### Exercise description
The first line of the listing opens the range and the line with "- По умолчанию" closes it; repeat those lines and all between them word for word, leaving out the pictures.

### Source material
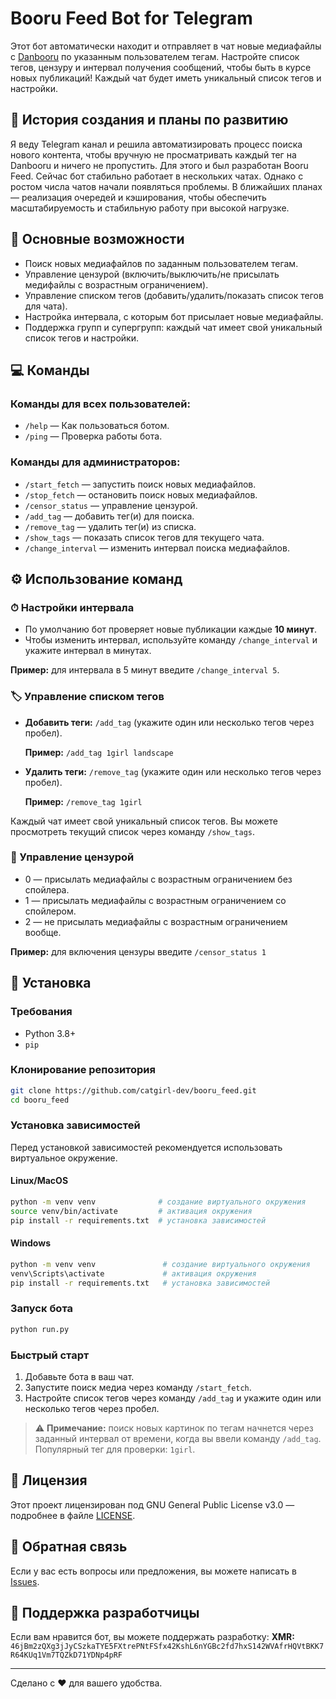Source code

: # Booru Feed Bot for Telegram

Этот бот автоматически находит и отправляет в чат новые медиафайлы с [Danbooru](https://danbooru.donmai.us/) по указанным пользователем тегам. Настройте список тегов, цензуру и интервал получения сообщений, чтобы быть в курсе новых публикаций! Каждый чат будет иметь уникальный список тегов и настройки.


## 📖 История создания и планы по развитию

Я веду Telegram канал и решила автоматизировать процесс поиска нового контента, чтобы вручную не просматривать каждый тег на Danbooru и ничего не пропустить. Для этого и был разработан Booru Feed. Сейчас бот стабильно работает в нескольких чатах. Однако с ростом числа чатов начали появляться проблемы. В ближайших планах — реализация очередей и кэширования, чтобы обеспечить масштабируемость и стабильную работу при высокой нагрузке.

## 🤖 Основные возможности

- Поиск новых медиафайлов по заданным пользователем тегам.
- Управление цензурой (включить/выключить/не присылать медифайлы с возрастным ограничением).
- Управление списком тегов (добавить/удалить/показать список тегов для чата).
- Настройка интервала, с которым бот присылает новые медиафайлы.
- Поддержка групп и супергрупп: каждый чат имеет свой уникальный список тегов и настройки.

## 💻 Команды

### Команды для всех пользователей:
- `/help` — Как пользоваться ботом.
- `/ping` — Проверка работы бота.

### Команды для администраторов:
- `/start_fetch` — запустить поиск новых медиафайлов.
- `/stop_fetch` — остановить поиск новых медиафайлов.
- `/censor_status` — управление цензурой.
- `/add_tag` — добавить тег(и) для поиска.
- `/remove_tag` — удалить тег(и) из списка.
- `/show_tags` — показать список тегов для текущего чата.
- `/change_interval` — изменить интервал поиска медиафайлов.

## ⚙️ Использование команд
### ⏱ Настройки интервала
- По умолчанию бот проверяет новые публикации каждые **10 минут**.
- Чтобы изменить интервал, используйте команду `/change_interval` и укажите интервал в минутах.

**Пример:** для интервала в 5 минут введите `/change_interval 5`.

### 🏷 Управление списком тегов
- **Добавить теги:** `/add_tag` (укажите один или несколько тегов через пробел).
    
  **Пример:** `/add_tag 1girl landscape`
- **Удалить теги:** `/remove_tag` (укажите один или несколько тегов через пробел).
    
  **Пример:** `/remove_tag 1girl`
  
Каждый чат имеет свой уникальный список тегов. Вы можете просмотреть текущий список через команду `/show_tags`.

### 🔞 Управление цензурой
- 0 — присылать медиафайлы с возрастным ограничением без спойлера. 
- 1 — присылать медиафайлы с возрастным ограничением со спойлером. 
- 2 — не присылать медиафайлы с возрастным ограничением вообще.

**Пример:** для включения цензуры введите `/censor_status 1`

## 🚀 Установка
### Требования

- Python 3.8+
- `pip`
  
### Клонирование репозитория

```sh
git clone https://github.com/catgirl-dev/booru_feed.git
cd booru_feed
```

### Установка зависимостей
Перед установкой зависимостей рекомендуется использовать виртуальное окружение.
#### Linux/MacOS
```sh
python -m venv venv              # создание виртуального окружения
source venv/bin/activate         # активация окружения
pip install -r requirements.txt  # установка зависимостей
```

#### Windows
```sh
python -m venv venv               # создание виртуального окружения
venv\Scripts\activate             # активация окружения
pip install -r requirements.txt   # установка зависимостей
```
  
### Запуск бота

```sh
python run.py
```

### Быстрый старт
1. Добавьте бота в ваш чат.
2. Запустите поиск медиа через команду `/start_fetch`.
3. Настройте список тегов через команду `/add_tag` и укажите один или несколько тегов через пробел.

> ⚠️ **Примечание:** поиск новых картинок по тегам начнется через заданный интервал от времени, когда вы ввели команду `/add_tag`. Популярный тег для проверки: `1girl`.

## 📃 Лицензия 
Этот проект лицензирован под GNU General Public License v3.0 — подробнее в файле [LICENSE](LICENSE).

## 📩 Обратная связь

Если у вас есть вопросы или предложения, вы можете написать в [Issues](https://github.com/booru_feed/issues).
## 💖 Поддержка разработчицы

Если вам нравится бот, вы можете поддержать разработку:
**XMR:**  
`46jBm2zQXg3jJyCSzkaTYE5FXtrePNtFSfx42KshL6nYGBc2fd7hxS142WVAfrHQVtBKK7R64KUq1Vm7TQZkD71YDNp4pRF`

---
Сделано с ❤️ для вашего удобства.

### Result below
Source code

: # Booru Feed Bot for Telegram

Этот бот автоматически находит и отправляет в чат новые медиафайлы с [Danbooru](https://danbooru.donmai.us/) по указанным пользователем тегам. Настройте список тегов, цензуру и интервал получения сообщений, чтобы быть в курсе новых публикаций! Каждый чат будет иметь уникальный список тегов и настройки.


## 📖 История создания и планы по развитию

Я веду Telegram канал и решила автоматизировать процесс поиска нового контента, чтобы вручную не просматривать каждый тег на Danbooru и ничего не пропустить. Для этого и был разработан Booru Feed. Сейчас бот стабильно работает в нескольких чатах. Однако с ростом числа чатов начали появляться проблемы. В ближайших планах — реализация очередей и кэширования, чтобы обеспечить масштабируемость и стабильную работу при высокой нагрузке.

## 🤖 Основные возможности

- Поиск новых медиафайлов по заданным пользователем тегам.
- Управление цензурой (включить/выключить/не присылать медифайлы с возрастным ограничением).
- Управление списком тегов (добавить/удалить/показать список тегов для чата).
- Настройка интервала, с которым бот присылает новые медиафайлы.
- Поддержка групп и супергрупп: каждый чат имеет свой уникальный список тегов и настройки.

## 💻 Команды

### Команды для всех пользователей:
- `/help` — Как пользоваться ботом.
- `/ping` — Проверка работы бота.

### Команды для администраторов:
- `/start_fetch` — запустить поиск новых медиафайлов.
- `/stop_fetch` — остановить поиск новых медиафайлов.
- `/censor_status` — управление цензурой.
- `/add_tag` — добавить тег(и) для поиска.
- `/remove_tag` — удалить тег(и) из списка.
- `/show_tags` — показать список тегов для текущего чата.
- `/change_interval` — изменить интервал поиска медиафайлов.

## ⚙️ Использование команд
### ⏱ Настройки интервала
- По умолчанию бот проверяет новые публикации каждые **10 минут**.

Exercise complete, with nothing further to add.